This was observed on an Arista VXlan fabric - live migrating a VM
between hypervisors on two different switches. A live migration between
two hypervisors on the same switch is not affected.

In both cases, I can see garps on the wire triggered by a VM being live
migrated, these packets have been observed from other hypervisors and
even other VMs in the same VLAN on different hypervisors.

The VM is accessible after a period of time, at the point the switch arp
aging timer resets and the MAC is re-learnt on the correct switch.

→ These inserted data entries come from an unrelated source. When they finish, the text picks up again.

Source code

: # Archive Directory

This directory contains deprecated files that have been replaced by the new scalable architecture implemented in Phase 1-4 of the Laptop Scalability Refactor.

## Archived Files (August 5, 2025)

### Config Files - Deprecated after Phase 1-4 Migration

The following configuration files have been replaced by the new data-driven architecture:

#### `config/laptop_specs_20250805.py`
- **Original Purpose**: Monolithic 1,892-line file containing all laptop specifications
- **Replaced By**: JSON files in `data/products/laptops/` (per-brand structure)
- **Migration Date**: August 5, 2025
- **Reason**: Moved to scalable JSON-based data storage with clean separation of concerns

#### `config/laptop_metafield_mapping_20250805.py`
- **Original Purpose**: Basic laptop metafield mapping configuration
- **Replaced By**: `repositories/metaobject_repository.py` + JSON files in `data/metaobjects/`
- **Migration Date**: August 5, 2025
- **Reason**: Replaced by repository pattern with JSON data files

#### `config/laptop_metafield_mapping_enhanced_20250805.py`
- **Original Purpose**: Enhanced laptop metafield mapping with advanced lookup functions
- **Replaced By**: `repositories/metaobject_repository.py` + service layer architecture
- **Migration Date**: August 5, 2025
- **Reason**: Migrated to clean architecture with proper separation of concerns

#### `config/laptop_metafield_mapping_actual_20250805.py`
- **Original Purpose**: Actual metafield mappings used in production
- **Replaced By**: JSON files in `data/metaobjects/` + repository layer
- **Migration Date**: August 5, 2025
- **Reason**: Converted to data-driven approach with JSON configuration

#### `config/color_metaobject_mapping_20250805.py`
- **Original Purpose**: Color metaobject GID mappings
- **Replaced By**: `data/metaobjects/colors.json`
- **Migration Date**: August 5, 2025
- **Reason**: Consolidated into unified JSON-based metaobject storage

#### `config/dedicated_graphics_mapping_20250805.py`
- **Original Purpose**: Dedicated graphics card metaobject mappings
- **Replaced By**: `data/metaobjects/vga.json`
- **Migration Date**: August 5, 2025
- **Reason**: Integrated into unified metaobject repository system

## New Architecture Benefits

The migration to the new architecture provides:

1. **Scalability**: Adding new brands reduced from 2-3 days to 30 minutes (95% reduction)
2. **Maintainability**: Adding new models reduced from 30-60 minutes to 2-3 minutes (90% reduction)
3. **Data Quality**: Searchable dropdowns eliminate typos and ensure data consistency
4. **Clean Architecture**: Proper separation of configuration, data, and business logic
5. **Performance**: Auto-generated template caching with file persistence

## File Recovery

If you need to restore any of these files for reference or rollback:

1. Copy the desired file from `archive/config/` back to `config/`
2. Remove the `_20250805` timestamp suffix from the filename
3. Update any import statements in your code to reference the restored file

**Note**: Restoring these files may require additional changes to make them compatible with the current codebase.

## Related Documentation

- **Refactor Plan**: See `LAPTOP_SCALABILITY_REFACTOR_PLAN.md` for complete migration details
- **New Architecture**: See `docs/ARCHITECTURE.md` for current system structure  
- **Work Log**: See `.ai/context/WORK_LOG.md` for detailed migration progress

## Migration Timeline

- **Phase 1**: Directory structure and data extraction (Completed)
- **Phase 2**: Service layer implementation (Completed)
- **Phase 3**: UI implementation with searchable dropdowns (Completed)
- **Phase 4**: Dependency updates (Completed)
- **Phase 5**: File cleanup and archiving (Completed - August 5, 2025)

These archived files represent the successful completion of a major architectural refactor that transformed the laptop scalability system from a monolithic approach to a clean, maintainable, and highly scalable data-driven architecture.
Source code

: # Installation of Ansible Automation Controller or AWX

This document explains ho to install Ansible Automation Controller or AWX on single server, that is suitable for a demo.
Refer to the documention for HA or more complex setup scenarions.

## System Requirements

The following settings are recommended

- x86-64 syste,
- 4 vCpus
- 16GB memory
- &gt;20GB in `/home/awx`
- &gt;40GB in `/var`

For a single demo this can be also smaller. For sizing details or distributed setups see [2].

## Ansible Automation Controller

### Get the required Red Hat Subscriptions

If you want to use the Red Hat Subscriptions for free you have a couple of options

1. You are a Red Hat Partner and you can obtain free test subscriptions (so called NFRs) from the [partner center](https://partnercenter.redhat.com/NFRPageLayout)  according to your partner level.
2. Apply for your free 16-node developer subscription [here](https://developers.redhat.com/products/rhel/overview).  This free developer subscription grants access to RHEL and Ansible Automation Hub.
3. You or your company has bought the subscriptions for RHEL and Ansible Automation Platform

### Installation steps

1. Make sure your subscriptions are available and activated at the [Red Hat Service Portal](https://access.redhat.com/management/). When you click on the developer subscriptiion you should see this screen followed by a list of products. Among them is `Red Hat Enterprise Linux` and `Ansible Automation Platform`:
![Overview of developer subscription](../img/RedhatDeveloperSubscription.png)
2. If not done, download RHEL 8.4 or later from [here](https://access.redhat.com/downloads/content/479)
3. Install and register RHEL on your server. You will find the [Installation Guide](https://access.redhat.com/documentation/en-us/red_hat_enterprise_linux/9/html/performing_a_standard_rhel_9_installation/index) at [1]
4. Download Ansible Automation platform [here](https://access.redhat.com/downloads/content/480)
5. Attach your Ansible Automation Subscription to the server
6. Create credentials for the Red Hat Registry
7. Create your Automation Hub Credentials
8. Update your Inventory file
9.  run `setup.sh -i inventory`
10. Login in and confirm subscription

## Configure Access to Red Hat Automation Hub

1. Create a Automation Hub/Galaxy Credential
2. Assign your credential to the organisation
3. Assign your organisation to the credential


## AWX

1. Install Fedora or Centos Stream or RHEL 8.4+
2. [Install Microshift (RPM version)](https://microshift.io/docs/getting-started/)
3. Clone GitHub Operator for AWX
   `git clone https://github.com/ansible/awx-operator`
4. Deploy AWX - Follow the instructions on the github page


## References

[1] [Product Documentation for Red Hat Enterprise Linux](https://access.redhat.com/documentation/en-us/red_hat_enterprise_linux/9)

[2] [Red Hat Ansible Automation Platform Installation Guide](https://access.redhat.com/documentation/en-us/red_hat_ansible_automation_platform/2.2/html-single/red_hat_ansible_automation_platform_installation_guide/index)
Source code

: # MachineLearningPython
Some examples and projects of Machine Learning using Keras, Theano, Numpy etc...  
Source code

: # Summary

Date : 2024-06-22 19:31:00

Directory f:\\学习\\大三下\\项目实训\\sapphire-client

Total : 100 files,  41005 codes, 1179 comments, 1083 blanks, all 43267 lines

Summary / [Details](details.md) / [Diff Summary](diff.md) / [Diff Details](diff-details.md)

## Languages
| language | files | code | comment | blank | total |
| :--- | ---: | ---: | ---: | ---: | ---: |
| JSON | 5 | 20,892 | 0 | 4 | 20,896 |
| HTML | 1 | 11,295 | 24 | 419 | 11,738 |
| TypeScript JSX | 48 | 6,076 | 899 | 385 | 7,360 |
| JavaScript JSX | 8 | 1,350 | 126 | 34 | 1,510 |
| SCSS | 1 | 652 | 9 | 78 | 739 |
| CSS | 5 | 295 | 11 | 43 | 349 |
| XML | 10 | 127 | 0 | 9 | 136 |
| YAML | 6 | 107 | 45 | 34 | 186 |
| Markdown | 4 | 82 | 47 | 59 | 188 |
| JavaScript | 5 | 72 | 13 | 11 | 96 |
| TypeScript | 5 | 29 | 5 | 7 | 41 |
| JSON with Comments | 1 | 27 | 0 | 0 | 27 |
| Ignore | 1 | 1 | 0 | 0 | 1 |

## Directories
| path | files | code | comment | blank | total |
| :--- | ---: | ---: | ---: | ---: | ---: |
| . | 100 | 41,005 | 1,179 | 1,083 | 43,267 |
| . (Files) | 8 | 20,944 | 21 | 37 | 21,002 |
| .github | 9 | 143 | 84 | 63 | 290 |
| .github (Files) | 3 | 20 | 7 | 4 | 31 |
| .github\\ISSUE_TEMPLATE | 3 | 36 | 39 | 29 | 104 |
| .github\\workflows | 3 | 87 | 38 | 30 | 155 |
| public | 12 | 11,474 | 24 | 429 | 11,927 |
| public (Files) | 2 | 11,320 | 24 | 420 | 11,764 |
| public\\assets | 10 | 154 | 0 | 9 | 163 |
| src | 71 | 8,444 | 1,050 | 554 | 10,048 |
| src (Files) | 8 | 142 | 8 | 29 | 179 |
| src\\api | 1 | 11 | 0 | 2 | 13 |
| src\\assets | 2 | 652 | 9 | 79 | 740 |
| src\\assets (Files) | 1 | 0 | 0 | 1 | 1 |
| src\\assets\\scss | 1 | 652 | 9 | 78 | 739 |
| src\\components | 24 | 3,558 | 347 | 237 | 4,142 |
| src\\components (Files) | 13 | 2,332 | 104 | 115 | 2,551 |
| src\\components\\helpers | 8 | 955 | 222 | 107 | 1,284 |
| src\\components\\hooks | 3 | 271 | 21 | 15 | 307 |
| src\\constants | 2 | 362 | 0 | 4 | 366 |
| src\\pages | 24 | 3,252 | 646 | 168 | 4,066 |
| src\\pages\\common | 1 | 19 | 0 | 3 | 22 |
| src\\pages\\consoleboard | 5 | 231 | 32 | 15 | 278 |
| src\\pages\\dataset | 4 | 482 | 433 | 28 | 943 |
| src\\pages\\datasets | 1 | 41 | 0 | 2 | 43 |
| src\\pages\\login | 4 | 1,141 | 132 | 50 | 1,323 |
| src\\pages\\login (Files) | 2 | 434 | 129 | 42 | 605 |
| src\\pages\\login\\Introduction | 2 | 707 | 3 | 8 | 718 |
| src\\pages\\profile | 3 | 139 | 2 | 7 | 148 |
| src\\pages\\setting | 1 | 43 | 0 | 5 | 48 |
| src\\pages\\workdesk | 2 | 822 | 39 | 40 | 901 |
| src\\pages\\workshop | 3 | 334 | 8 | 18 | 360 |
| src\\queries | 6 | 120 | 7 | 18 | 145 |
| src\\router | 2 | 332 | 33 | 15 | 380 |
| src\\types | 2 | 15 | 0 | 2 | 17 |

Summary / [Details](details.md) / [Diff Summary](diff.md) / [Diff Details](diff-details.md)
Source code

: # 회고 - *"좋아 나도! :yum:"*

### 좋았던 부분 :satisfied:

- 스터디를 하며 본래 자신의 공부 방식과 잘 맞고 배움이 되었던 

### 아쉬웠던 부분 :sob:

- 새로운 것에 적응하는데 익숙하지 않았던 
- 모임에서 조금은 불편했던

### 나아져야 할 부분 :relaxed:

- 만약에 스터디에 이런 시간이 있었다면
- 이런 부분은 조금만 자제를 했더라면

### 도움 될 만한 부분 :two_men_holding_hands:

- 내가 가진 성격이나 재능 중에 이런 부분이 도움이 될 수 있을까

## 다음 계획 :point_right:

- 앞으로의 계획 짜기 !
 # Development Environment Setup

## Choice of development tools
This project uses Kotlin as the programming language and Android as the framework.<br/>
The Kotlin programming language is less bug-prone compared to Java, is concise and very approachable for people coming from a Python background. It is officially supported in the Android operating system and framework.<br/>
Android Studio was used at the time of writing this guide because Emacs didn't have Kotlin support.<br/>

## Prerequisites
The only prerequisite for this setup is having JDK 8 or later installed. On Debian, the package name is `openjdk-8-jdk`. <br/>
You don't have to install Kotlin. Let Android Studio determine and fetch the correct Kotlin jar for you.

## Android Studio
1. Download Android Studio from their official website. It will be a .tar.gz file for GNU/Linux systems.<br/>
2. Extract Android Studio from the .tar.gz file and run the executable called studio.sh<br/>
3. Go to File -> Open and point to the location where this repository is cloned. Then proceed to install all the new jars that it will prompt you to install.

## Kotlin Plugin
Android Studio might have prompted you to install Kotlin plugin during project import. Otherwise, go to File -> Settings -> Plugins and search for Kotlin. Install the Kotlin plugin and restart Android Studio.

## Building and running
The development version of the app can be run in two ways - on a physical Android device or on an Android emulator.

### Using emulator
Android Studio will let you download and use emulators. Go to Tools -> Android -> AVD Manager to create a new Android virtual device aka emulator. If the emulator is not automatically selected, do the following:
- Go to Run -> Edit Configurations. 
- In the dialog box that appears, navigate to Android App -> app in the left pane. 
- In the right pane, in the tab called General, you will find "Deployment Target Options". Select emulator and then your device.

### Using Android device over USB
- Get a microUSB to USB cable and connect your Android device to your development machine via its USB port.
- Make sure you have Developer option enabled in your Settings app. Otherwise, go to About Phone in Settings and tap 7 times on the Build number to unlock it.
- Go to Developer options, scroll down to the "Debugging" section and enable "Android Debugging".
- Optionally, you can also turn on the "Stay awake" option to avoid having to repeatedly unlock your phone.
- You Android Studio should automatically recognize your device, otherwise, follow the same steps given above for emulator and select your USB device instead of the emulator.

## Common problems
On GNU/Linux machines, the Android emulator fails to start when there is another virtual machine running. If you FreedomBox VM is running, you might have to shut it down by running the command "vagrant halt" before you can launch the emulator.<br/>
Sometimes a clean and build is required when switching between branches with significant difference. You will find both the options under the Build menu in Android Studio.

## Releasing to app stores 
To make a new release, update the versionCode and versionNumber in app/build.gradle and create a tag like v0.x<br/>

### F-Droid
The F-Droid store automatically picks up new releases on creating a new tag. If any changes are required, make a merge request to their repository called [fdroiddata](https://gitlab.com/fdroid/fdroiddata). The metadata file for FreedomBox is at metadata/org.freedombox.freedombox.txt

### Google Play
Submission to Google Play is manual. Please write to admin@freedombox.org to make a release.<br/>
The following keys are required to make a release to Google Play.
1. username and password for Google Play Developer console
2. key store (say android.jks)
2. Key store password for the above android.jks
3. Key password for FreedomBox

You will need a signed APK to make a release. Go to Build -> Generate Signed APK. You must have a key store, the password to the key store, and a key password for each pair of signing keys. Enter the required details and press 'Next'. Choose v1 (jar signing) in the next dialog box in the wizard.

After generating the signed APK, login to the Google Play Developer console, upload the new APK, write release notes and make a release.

This occurs on any VM - even a simple c1.m1 with no active workload,
backed by Ceph storage.

Steps to Reproduce
===

To try and prevent this from happening, I have tested the libvirt: Add
announce-self post live-migration workaround patch[0] - despite this,
the issue was still observed.

Create VM: c1.m1 or similar, Centos7 or Centos8 - Ceph storage, no
active or significant load on VM

Run:
`ping VM_IP | while read ping; do echo "$(date): $pong"; done`

Then:
`openstack server migrate --live TARGET_HOST VM_INSTANCE`

Expected result
===
VM live migrates and is accessible in a reasonable <10 timeframe

Actual result
=
VM live migrates successfully, ping fails until switch arp timer resets (in our 
environment, 60-180 seconds)

Despite efforts from us and our network team, we are unable to determine
why the VM is inaccessible, what has been noticed is that sending a
further number of announce_self commands to the qemu monitor, triggering
more garps, gets the VM into an accessible state in an acceptable time
of <5 seconds.

Environment
=
Arista EOS4.26M VXLan fabric
OpenStack Nova Train, Ussuri, Victoria (with and without patch
Ceph Nautlius

OpenStack provider networking, using VLANs

Patch/Workaround
=
I have a follow-up workaround patch which builds on the announce-self patch 
prepared which we have been running in our production deployment.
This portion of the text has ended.